Night Sky Review 2022 Tv Show Series Cast Crew Online
Following in the wake of 2020’s “Tales From the Loop,” about people living near a futuristic physics lab, and this year’s “Outer Range,” about a void or portal appearing on a rancher’s property, comes “Night Sky,” about a couple who possess a chamber capable of taking them to another planet. While it’s likely not useful to see all of Amazon Prime Video’s television properties as extensions of company founder Jeff Bezos’ will, there’s something very tidy at work here — the man does, after all, undertake short space voyages, making the fact that his company produces television about the mysteries and wonder of the cosmos feel marginally more revealing or intriguing.

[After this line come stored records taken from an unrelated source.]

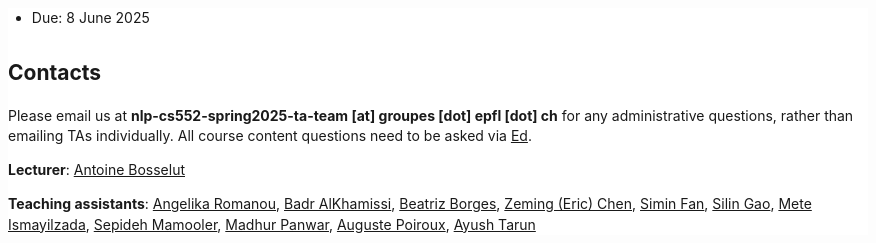 - Due: 8 June 2025


<a name="contact"></a>
## Contacts

Please email us at **nlp-cs552-spring2025-ta-team [at] groupes [dot] epfl [dot] ch** for any administrative questions, rather than emailing TAs individually. All course content questions need to be asked via [Ed](https://edstem.org/eu/courses/1159/discussion/).

**Lecturer**: [Antoine Bosselut](https://people.epfl.ch/antoine.bosselut)

**Teaching assistants**: [Angelika Romanou](https://people.epfl.ch/angelika.romanou/), [Badr AlKhamissi](https://people.epfl.ch/badr.alkhamissi), [Beatriz Borges](https://people.epfl.ch/beatriz.borges), [Zeming (Eric) Chen](https://people.epfl.ch/zeming.chen?lang=en), [Simin Fan](https://people.epfl.ch/simin.fan?lang=en), [Silin Gao](https://people.epfl.ch/silin.gao?lang=en), [Mete Ismayilzada](https://people.epfl.ch/mahammad.ismayilzada), [Sepideh Mamooler](https://people.epfl.ch/sepideh.mamooler), [Madhur Panwar](https://people.epfl.ch/madhur.panwar), 
[Auguste Poiroux](https://people.epfl.ch/auguste.poiroux), [Ayush Tarun](https://people.epfl.ch/ayush.tarun)



[0e]:https://github.com/epfl-nlp/cs-552-modern-nlp/tree/main/Exercises/Setup
[1e]:https://github.com/epfl-nlp/cs-552-modern-nlp/tree/main/Exercises/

The show could use the help. Sissy Spacek and J. K. Simmons, playing a married couple whose quotidian rural life helps conceal the fact of their galactic travel, are trying their best, but the story they inhabit is both convoluted and simplistic. It should come as no surprise to observers of current TV that it’s eventually revealed that the pair are experiencing grief, and that indeed their using a magical device to escape their earthbound reality has a second meaning. (So too, perhaps, does the fact that the planet they can visit is both gorgeous and isolated, a remote and forbidding landscape devoid of people.) That they’re forced to confront that from which they’ve been hiding when a stranger (Chai Hansen) comes out of the device gives them stuff to do, but the show can feel antic and unfocused. It comes to lean hard on an entirely separate plotline about another chamber in Argentina, and a young woman learning to operate it (Julieta Zylberberg) — all of which is ancillary to the show’s main action, and told breathlessly even as it doesn’t seem to be advancing our understanding of what our central characters are going through.
Spacek and Simmons are two top-flight actors, and their glumness is well-drawn, if less than pulse-pounding as an incitement to keep watching. We feel their sorrow, and their growing withdrawal from the world around them. (In this, Spacek, fragile but flickeringly hopeful, is especially strong.) And it’s clear why Spacek’s character sees the arrival of a fellow from some other realm as exciting rather than threatening. But the show trips over its length — “Night Sky” is built around a decent idea for a 100-minute movie, which it then stretches to eight hours. And failing to find new keys in which Spacek or Simmons can operate, the series tends to lean hard on different iterations of its space-travel device around the world, all without establishing clear or coherent rules for how that device even works.
That’s the thorny thing, especially, about the show’s Argentina plotline and the ways it expands the possibilities of the travel chamber seemingly boundlessly. When anything is possible, nothing has gravity. And weightlessness may be fun on a Blue Origin flight — but it’s a tricky condition for a show about two real people.